Pat Patterson, a march coordinator, said, "It's not enough to have the kids walk away from something; you have to give them something in return."

"The whole initiative is to create a network for children across the city and to promote good health," she said. "The TEAM concept . . . gives them a sense of belonging."

The Koba Institute, a local public relations firm under contract by ADASA, implemented the program last year to supplement drug prevention information provided by the schools. Although the target group is children between the ages of 9 and 13, organizers said they have received requests from a variety of groups.

Pat Dunlap, acting project director at Koba, said the mobile classroom has its advantages. "Within a standard classroom structure, it's hard to get the attention of a group of elementary school students. But if you present something new and exciting and invite them to experience a totally new environment for an hour, you've got them."

Mahmoud Baptiste, coach of the TEAM and driver of the SAM van, has for the past year made daily visits to more than 180 public schools in the District. He uses puppets, audio-visual presentations and straightforward instruction from inside the 25-seat van. This year 3,200 young people joined the TEAM, he said.
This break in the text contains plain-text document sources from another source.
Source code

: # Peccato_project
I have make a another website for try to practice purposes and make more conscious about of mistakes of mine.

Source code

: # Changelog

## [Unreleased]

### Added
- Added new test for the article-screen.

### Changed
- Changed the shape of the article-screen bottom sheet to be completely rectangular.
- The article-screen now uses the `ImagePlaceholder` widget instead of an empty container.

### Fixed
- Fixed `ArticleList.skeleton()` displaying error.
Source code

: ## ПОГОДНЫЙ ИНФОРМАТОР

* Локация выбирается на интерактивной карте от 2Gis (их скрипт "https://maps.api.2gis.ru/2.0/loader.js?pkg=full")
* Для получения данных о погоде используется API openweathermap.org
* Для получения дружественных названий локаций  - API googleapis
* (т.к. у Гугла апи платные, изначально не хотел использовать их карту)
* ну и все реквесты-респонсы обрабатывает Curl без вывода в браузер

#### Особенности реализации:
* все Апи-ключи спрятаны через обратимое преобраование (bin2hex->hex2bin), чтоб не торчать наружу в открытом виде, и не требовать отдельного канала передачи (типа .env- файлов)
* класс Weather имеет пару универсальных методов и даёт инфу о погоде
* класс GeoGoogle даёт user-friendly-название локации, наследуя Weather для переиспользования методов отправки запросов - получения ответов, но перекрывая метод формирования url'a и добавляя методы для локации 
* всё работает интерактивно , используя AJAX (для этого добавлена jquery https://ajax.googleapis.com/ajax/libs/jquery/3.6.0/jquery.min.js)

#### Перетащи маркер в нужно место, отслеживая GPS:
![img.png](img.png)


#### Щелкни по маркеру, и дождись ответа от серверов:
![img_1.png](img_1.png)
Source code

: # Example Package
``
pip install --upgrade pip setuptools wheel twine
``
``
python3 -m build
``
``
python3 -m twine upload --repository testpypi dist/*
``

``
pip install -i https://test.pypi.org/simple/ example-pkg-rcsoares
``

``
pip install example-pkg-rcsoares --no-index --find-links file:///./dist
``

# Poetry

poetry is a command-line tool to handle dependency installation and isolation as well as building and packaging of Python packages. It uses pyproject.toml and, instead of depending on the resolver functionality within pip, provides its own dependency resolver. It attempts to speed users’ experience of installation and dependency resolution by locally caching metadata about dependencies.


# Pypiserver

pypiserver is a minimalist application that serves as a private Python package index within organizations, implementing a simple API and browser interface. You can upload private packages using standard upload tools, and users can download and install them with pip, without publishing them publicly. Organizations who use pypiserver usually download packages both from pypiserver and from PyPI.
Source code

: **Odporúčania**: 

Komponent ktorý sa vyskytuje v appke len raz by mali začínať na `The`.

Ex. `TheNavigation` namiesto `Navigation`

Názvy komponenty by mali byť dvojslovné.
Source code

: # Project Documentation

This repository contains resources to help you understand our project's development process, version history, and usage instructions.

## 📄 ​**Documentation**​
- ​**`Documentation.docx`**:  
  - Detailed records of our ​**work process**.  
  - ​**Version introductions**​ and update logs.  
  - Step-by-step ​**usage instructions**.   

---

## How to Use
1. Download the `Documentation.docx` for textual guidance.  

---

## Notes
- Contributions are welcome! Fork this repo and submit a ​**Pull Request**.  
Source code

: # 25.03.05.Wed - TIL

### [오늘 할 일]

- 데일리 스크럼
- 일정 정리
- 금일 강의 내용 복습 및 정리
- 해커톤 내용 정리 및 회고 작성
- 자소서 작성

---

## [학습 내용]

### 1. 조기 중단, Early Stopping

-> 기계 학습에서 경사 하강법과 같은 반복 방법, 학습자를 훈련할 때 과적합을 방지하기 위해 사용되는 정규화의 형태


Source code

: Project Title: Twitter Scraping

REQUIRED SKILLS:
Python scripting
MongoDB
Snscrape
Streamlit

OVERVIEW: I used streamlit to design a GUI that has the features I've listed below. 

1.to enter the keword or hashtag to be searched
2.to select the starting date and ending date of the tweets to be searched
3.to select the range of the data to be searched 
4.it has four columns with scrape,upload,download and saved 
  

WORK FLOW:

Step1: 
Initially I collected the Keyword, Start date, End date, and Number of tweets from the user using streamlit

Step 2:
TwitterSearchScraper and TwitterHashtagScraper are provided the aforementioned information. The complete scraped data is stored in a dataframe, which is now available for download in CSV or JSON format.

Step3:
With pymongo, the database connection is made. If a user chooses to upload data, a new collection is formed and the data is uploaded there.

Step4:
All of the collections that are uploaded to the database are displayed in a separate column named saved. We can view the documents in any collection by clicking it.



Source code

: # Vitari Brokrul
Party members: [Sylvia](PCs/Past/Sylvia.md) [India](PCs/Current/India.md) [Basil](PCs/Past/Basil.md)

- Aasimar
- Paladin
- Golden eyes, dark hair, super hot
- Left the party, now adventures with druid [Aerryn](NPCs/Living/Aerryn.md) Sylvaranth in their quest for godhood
"My message is not a good one. I don't speak, I attack," said Baptiste, 40. "We are too liberal when it comes to drugs and I believe we've got to be a little more strict and conservative with these kids."

Baptiste said his deep commitment to SAM stems from personal experiences. Drugs were prevalent in the Brooklyn, N.Y., neighborhood where he grew up. He said he left his hometown for Washington to "escape a bad environment." Later, he returned to New York as a corrections officer and saw his brother and cousin jailed. Baptiste said both were drug abusers.

That experience motivated him to return to Washington in the early 1970s as a drug rehabilitation and treatment counselor. Now he is devoted to preventing the problem.

"Some of these kids who sell and use drugs are nice, respectable, well-liked young people. I've even had some of them in my house," he said. "Substance abuse crosses all racial, economic and social barriers."

He added that for many young people, selling drugs is enticing when they see their peers with fancy cars and expensive clothing. "They say to themselves, 'Why do I have to work . . . ?' I'm trying to change that attitude."

George McFarlane, who administers the health promotion contract for ADASA, said, "Our greatest hope is that we will get the message across to children who have not used drugs, but are considering attitudes about it. They need constant reinforcement, just like a commercial. SAM or the city or teachers alone cannot solve the drug problem. A big responsibility falls on the parents and the family."

Carey Carter said she is glad to expose her six children to something other than their drug-infested environment at 15th and Girard streets NW. Carter, whose children are TEAM members, said, "It shows my kids that they don't have to live life with drugs . . . . "

One of her daughters, Celena, 10, said, "I'm having lots of fun and I get to do a lot of things with my friends."

Celena and the other TEAM members have taken the Substance Free Team Pledge:

"As a member of SAM's team, I pledge to maintain proper respect for myself, my family and all members of my community; I will follow all rules that help maintain the safety of my neighborhood and community; I will avoid any behavior that would impair my health or mental well-being; I will try to be an example of a good citizen of the District of Columbia; I will work to improve the quality of life for all residents of the city; and I will work toward a substance-free D.C."